**WORK ITEM:** Look through the entries below, please, and copy every line with the word "total".

**Data excerpts:**
_ _ _ _

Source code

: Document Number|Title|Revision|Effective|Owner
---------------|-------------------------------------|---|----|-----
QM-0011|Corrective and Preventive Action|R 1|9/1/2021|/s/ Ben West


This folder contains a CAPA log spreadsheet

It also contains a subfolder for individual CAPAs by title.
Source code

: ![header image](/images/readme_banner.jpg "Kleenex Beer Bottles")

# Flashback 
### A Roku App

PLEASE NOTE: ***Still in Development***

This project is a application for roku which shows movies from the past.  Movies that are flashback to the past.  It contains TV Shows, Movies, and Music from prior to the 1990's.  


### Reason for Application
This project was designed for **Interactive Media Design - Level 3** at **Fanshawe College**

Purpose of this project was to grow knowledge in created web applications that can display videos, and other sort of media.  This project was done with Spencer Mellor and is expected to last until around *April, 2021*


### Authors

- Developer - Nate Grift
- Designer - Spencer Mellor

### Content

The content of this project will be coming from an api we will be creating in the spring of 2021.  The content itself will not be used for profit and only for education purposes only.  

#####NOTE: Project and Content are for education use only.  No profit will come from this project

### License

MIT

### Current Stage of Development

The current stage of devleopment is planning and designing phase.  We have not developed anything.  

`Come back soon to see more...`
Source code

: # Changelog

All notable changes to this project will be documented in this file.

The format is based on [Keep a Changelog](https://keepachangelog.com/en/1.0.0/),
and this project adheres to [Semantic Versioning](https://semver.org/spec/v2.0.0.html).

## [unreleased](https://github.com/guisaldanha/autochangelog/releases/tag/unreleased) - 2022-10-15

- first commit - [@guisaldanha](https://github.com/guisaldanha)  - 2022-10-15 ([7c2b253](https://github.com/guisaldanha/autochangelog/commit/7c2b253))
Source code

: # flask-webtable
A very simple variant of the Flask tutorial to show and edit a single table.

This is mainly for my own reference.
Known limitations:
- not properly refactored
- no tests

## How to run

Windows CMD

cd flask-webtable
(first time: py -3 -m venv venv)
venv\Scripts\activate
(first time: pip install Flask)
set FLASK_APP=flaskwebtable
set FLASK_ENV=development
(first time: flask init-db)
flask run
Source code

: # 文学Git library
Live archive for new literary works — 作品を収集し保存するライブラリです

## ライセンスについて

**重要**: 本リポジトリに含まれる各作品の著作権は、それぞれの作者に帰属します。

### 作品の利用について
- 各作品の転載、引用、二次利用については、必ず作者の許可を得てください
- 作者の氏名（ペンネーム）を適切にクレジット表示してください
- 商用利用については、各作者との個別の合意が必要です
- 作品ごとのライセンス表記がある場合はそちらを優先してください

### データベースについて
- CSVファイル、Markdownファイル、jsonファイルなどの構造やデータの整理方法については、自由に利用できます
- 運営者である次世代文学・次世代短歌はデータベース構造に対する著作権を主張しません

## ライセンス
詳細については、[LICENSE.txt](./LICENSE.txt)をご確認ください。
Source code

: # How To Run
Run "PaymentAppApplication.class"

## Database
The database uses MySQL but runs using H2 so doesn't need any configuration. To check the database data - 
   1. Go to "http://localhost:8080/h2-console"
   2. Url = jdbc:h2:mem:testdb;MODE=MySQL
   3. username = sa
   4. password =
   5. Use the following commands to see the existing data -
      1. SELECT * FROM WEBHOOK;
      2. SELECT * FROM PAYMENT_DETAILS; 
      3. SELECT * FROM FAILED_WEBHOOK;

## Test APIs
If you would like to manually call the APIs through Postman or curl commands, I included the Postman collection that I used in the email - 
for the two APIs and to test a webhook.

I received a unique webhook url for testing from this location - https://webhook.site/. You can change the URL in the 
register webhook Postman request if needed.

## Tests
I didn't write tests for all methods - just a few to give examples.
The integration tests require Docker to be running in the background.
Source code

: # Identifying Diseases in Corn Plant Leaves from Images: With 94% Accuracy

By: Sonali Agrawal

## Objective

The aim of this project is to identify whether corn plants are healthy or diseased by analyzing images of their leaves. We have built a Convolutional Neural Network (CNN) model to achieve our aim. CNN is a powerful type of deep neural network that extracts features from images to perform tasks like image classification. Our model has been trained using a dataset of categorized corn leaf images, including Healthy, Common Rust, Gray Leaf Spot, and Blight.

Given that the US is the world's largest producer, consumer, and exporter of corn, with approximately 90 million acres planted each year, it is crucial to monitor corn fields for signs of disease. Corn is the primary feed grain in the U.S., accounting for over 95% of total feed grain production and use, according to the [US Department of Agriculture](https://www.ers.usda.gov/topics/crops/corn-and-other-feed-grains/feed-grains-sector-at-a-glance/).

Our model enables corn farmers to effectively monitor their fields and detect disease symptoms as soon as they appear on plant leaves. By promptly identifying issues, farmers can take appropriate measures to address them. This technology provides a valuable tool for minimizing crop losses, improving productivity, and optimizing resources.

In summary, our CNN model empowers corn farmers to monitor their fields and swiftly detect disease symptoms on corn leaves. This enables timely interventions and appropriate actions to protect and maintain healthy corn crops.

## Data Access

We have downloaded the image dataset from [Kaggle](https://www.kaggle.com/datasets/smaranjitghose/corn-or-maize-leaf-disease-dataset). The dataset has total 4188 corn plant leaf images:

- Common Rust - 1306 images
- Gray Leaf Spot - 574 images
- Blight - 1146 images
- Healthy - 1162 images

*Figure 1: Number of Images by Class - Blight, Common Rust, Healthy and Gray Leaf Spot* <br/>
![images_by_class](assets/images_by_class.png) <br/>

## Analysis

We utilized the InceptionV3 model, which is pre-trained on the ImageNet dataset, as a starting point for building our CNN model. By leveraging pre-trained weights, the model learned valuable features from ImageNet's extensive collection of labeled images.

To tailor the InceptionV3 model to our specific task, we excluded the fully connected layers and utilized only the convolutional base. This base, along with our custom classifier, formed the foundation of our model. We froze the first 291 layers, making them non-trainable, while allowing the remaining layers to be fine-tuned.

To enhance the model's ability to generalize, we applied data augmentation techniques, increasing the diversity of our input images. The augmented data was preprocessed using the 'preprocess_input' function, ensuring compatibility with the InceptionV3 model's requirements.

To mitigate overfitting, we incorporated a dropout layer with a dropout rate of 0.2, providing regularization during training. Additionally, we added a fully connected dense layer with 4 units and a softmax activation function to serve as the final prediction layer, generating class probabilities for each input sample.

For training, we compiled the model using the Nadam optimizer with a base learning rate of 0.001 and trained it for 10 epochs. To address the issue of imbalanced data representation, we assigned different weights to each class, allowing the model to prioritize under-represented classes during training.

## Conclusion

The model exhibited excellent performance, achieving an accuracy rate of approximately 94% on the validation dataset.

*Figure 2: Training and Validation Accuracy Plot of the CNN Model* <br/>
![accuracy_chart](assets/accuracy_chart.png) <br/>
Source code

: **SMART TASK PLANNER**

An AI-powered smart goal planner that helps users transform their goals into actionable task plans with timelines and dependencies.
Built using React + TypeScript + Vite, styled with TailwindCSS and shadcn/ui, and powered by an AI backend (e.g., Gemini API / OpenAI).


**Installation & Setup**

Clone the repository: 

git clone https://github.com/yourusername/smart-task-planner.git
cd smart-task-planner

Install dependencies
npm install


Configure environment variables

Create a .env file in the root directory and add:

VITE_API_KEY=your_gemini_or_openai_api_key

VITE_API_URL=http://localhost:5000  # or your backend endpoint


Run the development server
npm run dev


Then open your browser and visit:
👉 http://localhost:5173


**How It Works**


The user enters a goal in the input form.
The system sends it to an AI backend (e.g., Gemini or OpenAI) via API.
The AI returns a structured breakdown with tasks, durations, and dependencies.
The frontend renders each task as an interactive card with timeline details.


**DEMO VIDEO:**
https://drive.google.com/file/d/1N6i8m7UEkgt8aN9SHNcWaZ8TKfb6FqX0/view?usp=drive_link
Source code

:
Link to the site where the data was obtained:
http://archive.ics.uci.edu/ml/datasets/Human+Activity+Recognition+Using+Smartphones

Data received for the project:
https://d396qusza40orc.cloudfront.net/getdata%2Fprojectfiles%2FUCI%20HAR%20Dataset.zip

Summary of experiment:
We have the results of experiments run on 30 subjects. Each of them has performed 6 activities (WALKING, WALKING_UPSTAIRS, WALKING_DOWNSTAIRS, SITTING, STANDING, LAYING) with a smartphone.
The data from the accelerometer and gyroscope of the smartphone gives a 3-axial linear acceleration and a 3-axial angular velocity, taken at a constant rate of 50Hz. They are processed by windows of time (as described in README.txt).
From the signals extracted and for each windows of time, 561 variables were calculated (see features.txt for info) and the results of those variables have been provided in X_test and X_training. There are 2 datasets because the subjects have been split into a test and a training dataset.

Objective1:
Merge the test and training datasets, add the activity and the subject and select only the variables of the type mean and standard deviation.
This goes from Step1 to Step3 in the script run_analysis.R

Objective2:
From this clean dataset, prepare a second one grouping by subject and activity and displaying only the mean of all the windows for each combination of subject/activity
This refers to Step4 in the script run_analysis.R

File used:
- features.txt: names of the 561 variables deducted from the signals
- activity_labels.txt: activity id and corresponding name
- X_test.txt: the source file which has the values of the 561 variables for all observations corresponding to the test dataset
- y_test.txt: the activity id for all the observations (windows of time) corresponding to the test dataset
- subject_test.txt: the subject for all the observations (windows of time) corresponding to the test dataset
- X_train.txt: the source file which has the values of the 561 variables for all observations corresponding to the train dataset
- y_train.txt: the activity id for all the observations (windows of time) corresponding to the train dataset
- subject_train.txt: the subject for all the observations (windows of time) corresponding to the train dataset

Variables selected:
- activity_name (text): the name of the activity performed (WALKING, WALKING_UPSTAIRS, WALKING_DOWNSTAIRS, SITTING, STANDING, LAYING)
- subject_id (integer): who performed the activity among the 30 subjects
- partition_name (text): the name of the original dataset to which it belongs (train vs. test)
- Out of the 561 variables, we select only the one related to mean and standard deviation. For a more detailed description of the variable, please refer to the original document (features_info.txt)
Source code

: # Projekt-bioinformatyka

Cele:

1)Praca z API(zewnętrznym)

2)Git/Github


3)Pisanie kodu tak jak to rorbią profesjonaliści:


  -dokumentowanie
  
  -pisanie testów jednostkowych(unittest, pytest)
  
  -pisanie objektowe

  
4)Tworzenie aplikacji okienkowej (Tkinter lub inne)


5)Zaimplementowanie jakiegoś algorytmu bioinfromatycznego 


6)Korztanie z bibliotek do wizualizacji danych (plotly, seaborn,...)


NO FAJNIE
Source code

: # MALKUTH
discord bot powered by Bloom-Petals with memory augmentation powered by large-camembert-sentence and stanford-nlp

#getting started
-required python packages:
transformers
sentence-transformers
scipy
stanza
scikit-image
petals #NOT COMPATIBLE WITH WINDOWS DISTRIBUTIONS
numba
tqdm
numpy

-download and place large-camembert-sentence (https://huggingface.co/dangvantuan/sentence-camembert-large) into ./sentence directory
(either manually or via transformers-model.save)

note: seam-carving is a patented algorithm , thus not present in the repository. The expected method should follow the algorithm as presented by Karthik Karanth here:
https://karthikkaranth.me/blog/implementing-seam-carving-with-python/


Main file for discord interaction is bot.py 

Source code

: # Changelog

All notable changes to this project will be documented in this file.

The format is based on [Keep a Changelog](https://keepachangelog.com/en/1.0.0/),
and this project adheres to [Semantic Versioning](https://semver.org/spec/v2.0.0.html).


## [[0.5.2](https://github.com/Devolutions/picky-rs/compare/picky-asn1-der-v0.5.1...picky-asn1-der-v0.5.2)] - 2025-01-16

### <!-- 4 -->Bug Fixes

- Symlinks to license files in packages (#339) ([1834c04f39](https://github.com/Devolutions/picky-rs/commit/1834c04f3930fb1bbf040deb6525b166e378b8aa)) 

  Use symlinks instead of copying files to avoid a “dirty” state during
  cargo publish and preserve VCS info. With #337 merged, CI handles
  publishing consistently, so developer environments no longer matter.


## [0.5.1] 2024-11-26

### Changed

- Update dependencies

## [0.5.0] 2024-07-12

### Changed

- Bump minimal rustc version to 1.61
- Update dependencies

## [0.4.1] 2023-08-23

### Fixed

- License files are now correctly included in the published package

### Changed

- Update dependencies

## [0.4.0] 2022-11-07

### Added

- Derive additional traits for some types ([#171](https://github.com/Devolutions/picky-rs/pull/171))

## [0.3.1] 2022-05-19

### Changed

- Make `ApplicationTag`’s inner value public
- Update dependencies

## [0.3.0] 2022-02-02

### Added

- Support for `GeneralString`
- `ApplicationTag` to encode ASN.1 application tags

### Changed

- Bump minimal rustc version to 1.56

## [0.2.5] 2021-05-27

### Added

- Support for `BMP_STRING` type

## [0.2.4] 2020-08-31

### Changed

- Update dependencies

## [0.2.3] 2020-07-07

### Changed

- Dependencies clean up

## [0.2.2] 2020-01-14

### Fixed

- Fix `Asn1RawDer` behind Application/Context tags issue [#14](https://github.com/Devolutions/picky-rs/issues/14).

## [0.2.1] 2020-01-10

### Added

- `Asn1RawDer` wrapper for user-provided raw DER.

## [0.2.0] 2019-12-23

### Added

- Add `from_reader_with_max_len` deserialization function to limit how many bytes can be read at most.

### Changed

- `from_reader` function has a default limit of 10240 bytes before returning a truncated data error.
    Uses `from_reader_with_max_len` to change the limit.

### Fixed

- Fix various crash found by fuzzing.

_ _ _ _

**ANSWER SECTION:**
Given that the US is the world's largest producer, consumer, and exporter of corn, with approximately 90 million acres planted each year, it is crucial to monitor corn fields for signs of disease. Corn is the primary feed grain in the U.S., accounting for over 95% of total feed grain production and use, according to the [US Department of Agriculture](https://www.ers.usda.gov/topics/crops/corn-and-other-feed-grains/feed-grains-sector-at-a-glance/).
We have downloaded the image dataset from [Kaggle](https://www.kaggle.com/datasets/smaranjitghose/corn-or-maize-leaf-disease-dataset). The dataset has total 4188 corn plant leaf images:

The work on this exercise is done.